WHAT TO DO:
Please give every record below again exactly, and keep the pictures out.

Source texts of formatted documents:
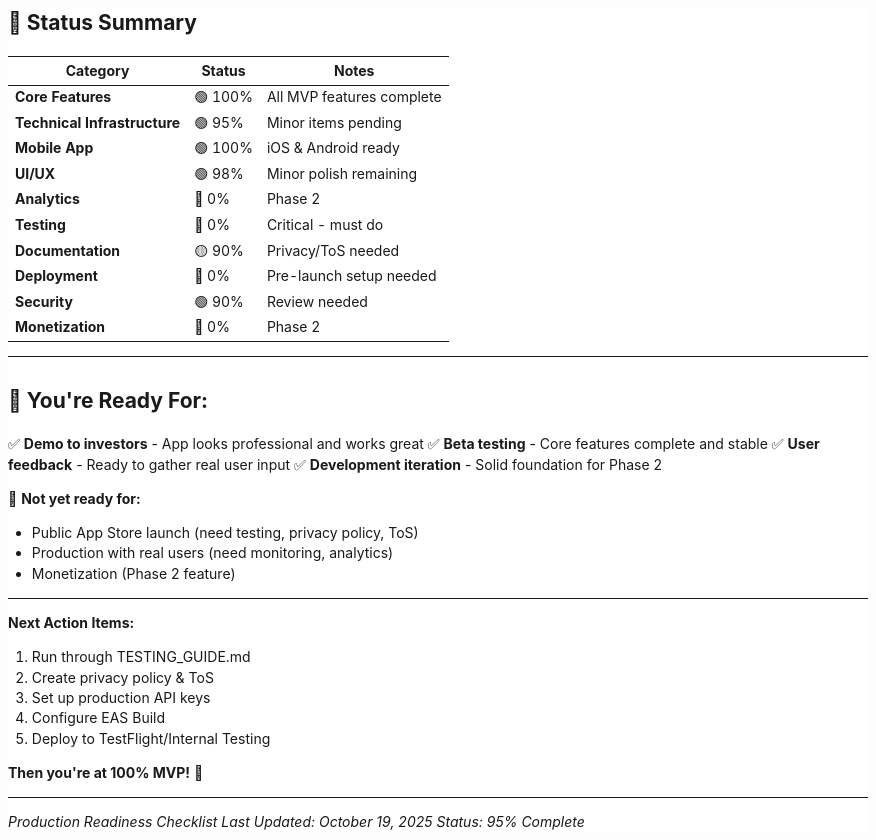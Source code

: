 
## 🚦 Status Summary

| Category | Status | Notes |
|----------|--------|-------|
| **Core Features** | 🟢 100% | All MVP features complete |
| **Technical Infrastructure** | 🟢 95% | Minor items pending |
| **Mobile App** | 🟢 100% | iOS & Android ready |
| **UI/UX** | 🟢 98% | Minor polish remaining |
| **Analytics** | 🔴 0% | Phase 2 |
| **Testing** | 🔴 0% | Critical - must do |
| **Documentation** | 🟡 90% | Privacy/ToS needed |
| **Deployment** | 🔴 0% | Pre-launch setup needed |
| **Security** | 🟢 90% | Review needed |
| **Monetization** | 🔴 0% | Phase 2 |

---

## 🎊 You're Ready For:

✅ **Demo to investors** - App looks professional and works great
✅ **Beta testing** - Core features complete and stable
✅ **User feedback** - Ready to gather real user input
✅ **Development iteration** - Solid foundation for Phase 2

🔄 **Not yet ready for:**
- Public App Store launch (need testing, privacy policy, ToS)
- Production with real users (need monitoring, analytics)
- Monetization (Phase 2 feature)

---

**Next Action Items:**
1. Run through TESTING_GUIDE.md
2. Create privacy policy & ToS
3. Set up production API keys
4. Configure EAS Build
5. Deploy to TestFlight/Internal Testing

**Then you're at 100% MVP!** 🚀

---

*Production Readiness Checklist*
*Last Updated: October 19, 2025*
*Status: 95% Complete*
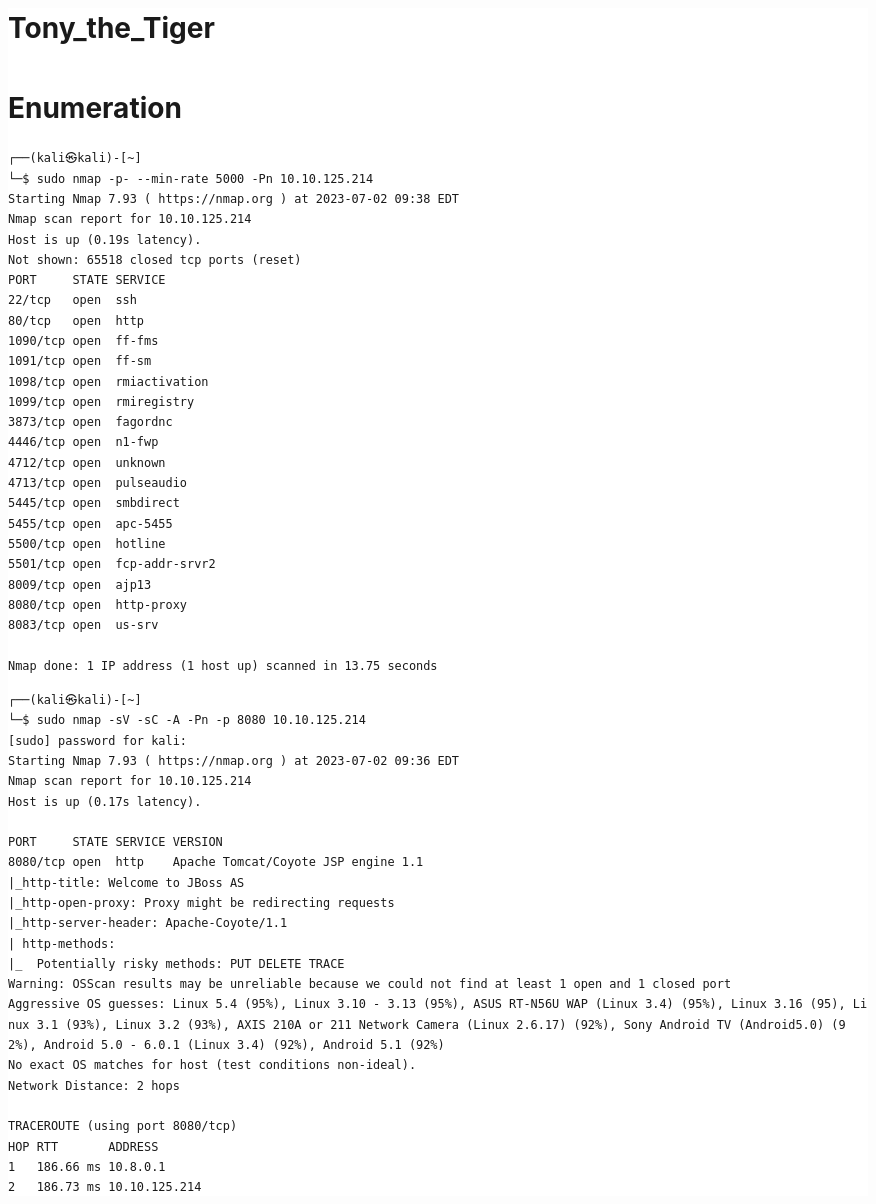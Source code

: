# Tony_the_Tiger

# Enumeration

```tsx
┌──(kali㉿kali)-[~]
└─$ sudo nmap -p- --min-rate 5000 -Pn 10.10.125.214
Starting Nmap 7.93 ( https://nmap.org ) at 2023-07-02 09:38 EDT
Nmap scan report for 10.10.125.214
Host is up (0.19s latency).
Not shown: 65518 closed tcp ports (reset)
PORT     STATE SERVICE
22/tcp   open  ssh
80/tcp   open  http
1090/tcp open  ff-fms
1091/tcp open  ff-sm
1098/tcp open  rmiactivation
1099/tcp open  rmiregistry
3873/tcp open  fagordnc
4446/tcp open  n1-fwp
4712/tcp open  unknown
4713/tcp open  pulseaudio
5445/tcp open  smbdirect
5455/tcp open  apc-5455
5500/tcp open  hotline
5501/tcp open  fcp-addr-srvr2
8009/tcp open  ajp13
8080/tcp open  http-proxy
8083/tcp open  us-srv

Nmap done: 1 IP address (1 host up) scanned in 13.75 seconds
```

```tsx
┌──(kali㉿kali)-[~]
└─$ sudo nmap -sV -sC -A -Pn -p 8080 10.10.125.214                 
[sudo] password for kali: 
Starting Nmap 7.93 ( https://nmap.org ) at 2023-07-02 09:36 EDT
Nmap scan report for 10.10.125.214
Host is up (0.17s latency).

PORT     STATE SERVICE VERSION
8080/tcp open  http    Apache Tomcat/Coyote JSP engine 1.1
|_http-title: Welcome to JBoss AS
|_http-open-proxy: Proxy might be redirecting requests
|_http-server-header: Apache-Coyote/1.1
| http-methods: 
|_  Potentially risky methods: PUT DELETE TRACE
Warning: OSScan results may be unreliable because we could not find at least 1 open and 1 closed port
Aggressive OS guesses: Linux 5.4 (95%), Linux 3.10 - 3.13 (95%), ASUS RT-N56U WAP (Linux 3.4) (95%), Linux 3.16 (95), Linux 3.1 (93%), Linux 3.2 (93%), AXIS 210A or 211 Network Camera (Linux 2.6.17) (92%), Sony Android TV (Android5.0) (92%), Android 5.0 - 6.0.1 (Linux 3.4) (92%), Android 5.1 (92%)
No exact OS matches for host (test conditions non-ideal).
Network Distance: 2 hops

TRACEROUTE (using port 8080/tcp)
HOP RTT       ADDRESS
1   186.66 ms 10.8.0.1
2   186.73 ms 10.10.125.214

```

SOLUTION:
Source code

: 
## 🚦 Status Summary

| Category | Status | Notes |
|----------|--------|-------|
| **Core Features** | 🟢 100% | All MVP features complete |
| **Technical Infrastructure** | 🟢 95% | Minor items pending |
| **Mobile App** | 🟢 100% | iOS & Android ready |
| **UI/UX** | 🟢 98% | Minor polish remaining |
| **Analytics** | 🔴 0% | Phase 2 |
| **Testing** | 🔴 0% | Critical - must do |
| **Documentation** | 🟡 90% | Privacy/ToS needed |
| **Deployment** | 🔴 0% | Pre-launch setup needed |
| **Security** | 🟢 90% | Review needed |
| **Monetization** | 🔴 0% | Phase 2 |

---

## 🎊 You're Ready For:

✅ **Demo to investors** - App looks professional and works great
✅ **Beta testing** - Core features complete and stable
✅ **User feedback** - Ready to gather real user input
✅ **Development iteration** - Solid foundation for Phase 2

🔄 **Not yet ready for:**
- Public App Store launch (need testing, privacy policy, ToS)
- Production with real users (need monitoring, analytics)
- Monetization (Phase 2 feature)

---

**Next Action Items:**
1. Run through TESTING_GUIDE.md
2. Create privacy policy & ToS
3. Set up production API keys
4. Configure EAS Build
5. Deploy to TestFlight/Internal Testing

**Then you're at 100% MVP!** 🚀

---

*Production Readiness Checklist*
*Last Updated: October 19, 2025*
*Status: 95% Complete*
Source code

:# Tony_the_Tiger

# Enumeration

```tsx
┌──(kali㉿kali)-[~]
└─$ sudo nmap -p- --min-rate 5000 -Pn 10.10.125.214
Starting Nmap 7.93 ( https://nmap.org ) at 2023-07-02 09:38 EDT
Nmap scan report for 10.10.125.214
Host is up (0.19s latency).
Not shown: 65518 closed tcp ports (reset)
PORT     STATE SERVICE
22/tcp   open  ssh
80/tcp   open  http
1090/tcp open  ff-fms
1091/tcp open  ff-sm
1098/tcp open  rmiactivation
1099/tcp open  rmiregistry
3873/tcp open  fagordnc
4446/tcp open  n1-fwp
4712/tcp open  unknown
4713/tcp open  pulseaudio
5445/tcp open  smbdirect
5455/tcp open  apc-5455
5500/tcp open  hotline
5501/tcp open  fcp-addr-srvr2
8009/tcp open  ajp13
8080/tcp open  http-proxy
8083/tcp open  us-srv

Nmap done: 1 IP address (1 host up) scanned in 13.75 seconds
```

```tsx
┌──(kali㉿kali)-[~]
└─$ sudo nmap -sV -sC -A -Pn -p 8080 10.10.125.214                 
[sudo] password for kali: 
Starting Nmap 7.93 ( https://nmap.org ) at 2023-07-02 09:36 EDT
Nmap scan report for 10.10.125.214
Host is up (0.17s latency).

PORT     STATE SERVICE VERSION
8080/tcp open  http    Apache Tomcat/Coyote JSP engine 1.1
|_http-title: Welcome to JBoss AS
|_http-open-proxy: Proxy might be redirecting requests
|_http-server-header: Apache-Coyote/1.1
| http-methods: 
|_  Potentially risky methods: PUT DELETE TRACE
Warning: OSScan results may be unreliable because we could not find at least 1 open and 1 closed port
Aggressive OS guesses: Linux 5.4 (95%), Linux 3.10 - 3.13 (95%), ASUS RT-N56U WAP (Linux 3.4) (95%), Linux 3.16 (95), Linux 3.1 (93%), Linux 3.2 (93%), AXIS 210A or 211 Network Camera (Linux 2.6.17) (92%), Sony Android TV (Android5.0) (92%), Android 5.0 - 6.0.1 (Linux 3.4) (92%), Android 5.1 (92%)
No exact OS matches for host (test conditions non-ideal).
Network Distance: 2 hops

TRACEROUTE (using port 8080/tcp)
HOP RTT       ADDRESS
1   186.66 ms 10.8.0.1
2   186.73 ms 10.10.125.214

```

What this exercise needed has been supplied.